Bobby Schuller - Hope Is For Noobs

Bobby Schuller - Hope Is For Noobs

So, welcome. We're so glad you're here. Welcome to Shepherd's Grove, welcome to the "Hour of Power" if you're watching online. No matter who you are, we're so glad you're here. Would you stand with us? We're gonna say this creed together as we do every week. Hold your hands out like this as a way of receiving from the Holy Spirit. Lets say this together. I'm not what I do. I'm not what I have. I'm not what people say about me. I am the beloved of God. It's who I am. No one can take it from me. I don't have to worry. I don't have to hurry. I can trust my friend Jesus and share his love with the world. Today is the first Sunday of Advent, and traditionally in the Reformed Church and many other Christian churches you follow a pattern of themes for each day, and it coincides with the Advent candle wreath.

Today is the Sunday of hope. Today's sermon is entitled "Hope is for Noobs". Do you know what a noob is? A newbie, a novice, a rookie, a beginner, a greenhorn, a neophyte. Any others? It's for beginners. It's for newbies. Hope is for people that are new to the faith. Hope is for people that have an excuse to not trust God. Hope is for people who have not studied the Word. Hope is for people that think, maybe I'll try it on. But if you've been a believer for many years and you can say, when I was in that dark place, God answered my prayer, or when I was in that difficult time, God brought me through, God expects more than hope from you. He expects some faith, that you really trust that he is good, and he'll bring you through, and he'll do what he said he would do.

So, there's something that happens in life where once God reaches your hopes enough times, he wants you to start really stepping out in faith. So, a great example of that in the Bible is when the Hebrew people are brought out of Pharaoh's land and they come to the Red Sea, God just parts it for them, right? And they walk through it, it's this amazing miracle. But remember what happens the next time they get to a body of water, the Jordan River? This time God doesn't part it for them first. He tells them to step in the water, and as they step it will part, and they have to believe him. You have to believe him. And so, as they step into the water, that's when it parts.

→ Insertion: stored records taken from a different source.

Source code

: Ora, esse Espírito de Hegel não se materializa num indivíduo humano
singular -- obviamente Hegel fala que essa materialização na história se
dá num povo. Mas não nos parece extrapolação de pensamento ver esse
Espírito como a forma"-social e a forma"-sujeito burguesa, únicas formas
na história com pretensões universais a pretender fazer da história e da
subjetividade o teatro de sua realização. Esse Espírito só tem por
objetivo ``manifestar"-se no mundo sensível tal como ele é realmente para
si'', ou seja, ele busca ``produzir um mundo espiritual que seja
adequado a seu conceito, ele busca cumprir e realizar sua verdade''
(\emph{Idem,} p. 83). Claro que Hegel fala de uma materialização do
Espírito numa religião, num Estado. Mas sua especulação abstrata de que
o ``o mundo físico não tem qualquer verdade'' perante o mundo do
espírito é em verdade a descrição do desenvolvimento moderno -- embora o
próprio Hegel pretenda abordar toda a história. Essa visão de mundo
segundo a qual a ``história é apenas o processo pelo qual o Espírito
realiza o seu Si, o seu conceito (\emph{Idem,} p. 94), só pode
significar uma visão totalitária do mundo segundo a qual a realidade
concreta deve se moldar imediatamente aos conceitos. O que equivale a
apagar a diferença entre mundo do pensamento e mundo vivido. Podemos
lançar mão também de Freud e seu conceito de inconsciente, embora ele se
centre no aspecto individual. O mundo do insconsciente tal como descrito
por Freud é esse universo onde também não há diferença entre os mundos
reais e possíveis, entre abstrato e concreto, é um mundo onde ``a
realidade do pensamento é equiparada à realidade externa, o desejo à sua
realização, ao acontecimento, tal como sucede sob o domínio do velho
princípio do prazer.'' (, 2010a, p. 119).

See, because he's expecting them to trust that he will do what he did before, but he wants more faith from them, he wants them to stretch themselves, he wants them to go farther than where they were before. I think that's what God wants for us, is that when we walk in his life and we see him answer prayers and do things for us, he expects more from us than hope. He expects from us faith. And, my friend, faith is actions. Faith without actions is dead, meaning it's not faith. It's not faith.

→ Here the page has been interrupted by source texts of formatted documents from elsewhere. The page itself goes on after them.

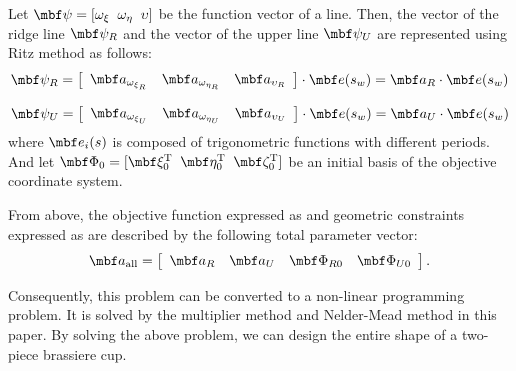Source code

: \documentclass[E]{scitrans}
\begin{document}
Let $ \mbold{\psi} = [\omega_{\xi} \;\; \omega_{\eta} \;\; \upsilon] $ be the function vector of a line. Then, the vector of the ridge line $ \mbold{\psi}_R $ and the vector of the upper line $ \mbold{\psi}_U $ are represented using Ritz method\cite{c13} as follows:
\begin{equation}\label{eq:R_eq}
\mbold{\psi}_R = \left[ \begin{array}{ccc} \mbold{a}_{\omega_{\xi_R}}& \mbold{a}_{\omega_{\eta_R}}& \mbold{a}_{\upsilon_R} \end{array} \right] \cdot \mbold{e}(s_w) = \mbold{a}_R \cdot \mbold{e}(s_w) 
\end{equation}

\begin{equation}\label{eq:U_eq}
\mbold{\psi}_U = \left[ \begin{array}{ccc} \mbold{a}_{\omega_{\xi_U}}& \mbold{a}_{\omega_{\eta_U}}& \mbold{a}_{\upsilon_U} \end{array} \right] \cdot  \mbold{e}(s_w) = \mbold{a}_U \cdot \mbold{e}(s_w)
\end{equation}
where $ \mbold{e}_i(s) $ is composed of trigonometric functions with different periods. And let $ \mbold{\Phi}_0 = [\xivec_0^\mathrm{T} \;\; \etavec_0^\mathrm{T} \;\; \zetavec_0^\mathrm{T}] $ be an initial basis of the objective coordinate system.

From above, the objective function expressed as  and geometric constraints expressed as  are described by the following total parameter vector: 
\begin{equation}\label{eq:TotalCoefs}
\mbold{a}_{\mathrm{all}} = \left[ \begin{array}{cccc}
\mbold{a}_R & \mbold{a}_U & \mbold{\Phi}_{R0} &\mbold{\Phi}_{U0} 
\end{array}\right].
\end{equation}

Consequently, this problem can be converted to a non-linear programming problem. It is solved by the multiplier method and Nelder-Mead method in this paper. By solving the above problem, we can design the entire shape of a two-piece brassiere cup.
\end{document}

In the West we have this real problem called the knowing-doing gap. You know what that means? Means that we study things, we go to class, there are lots of people today who are getting Master's degrees in things, but they've never really done anything. They have these lofty educations and these amazing courses and all this hard work that they put into learning, but they've not done anything with it. They haven't built a building or created an organization or designed a great policy.

All they've done is kept taking more classes, and I'm convinced that many of my colleagues when I was in graduate school were there because they were afraid of life. They were afraid of actually putting into practice what they've learned. As a disciple of Jesus, don't let that happen to you. Be educated, learn, and study, but remember that the purpose of education is praxis, applying what you know, applying what you've learned in real life, stepping out in faith. I will say something that's not very Presbyterian of me, but, you know, we reformed people, we love education, we believe in educated clergy, and boy do we depend on our creeds and confessions, and we should. But I will tell you, your faith is not measured by what you affirm. Your faith is measured by what you do.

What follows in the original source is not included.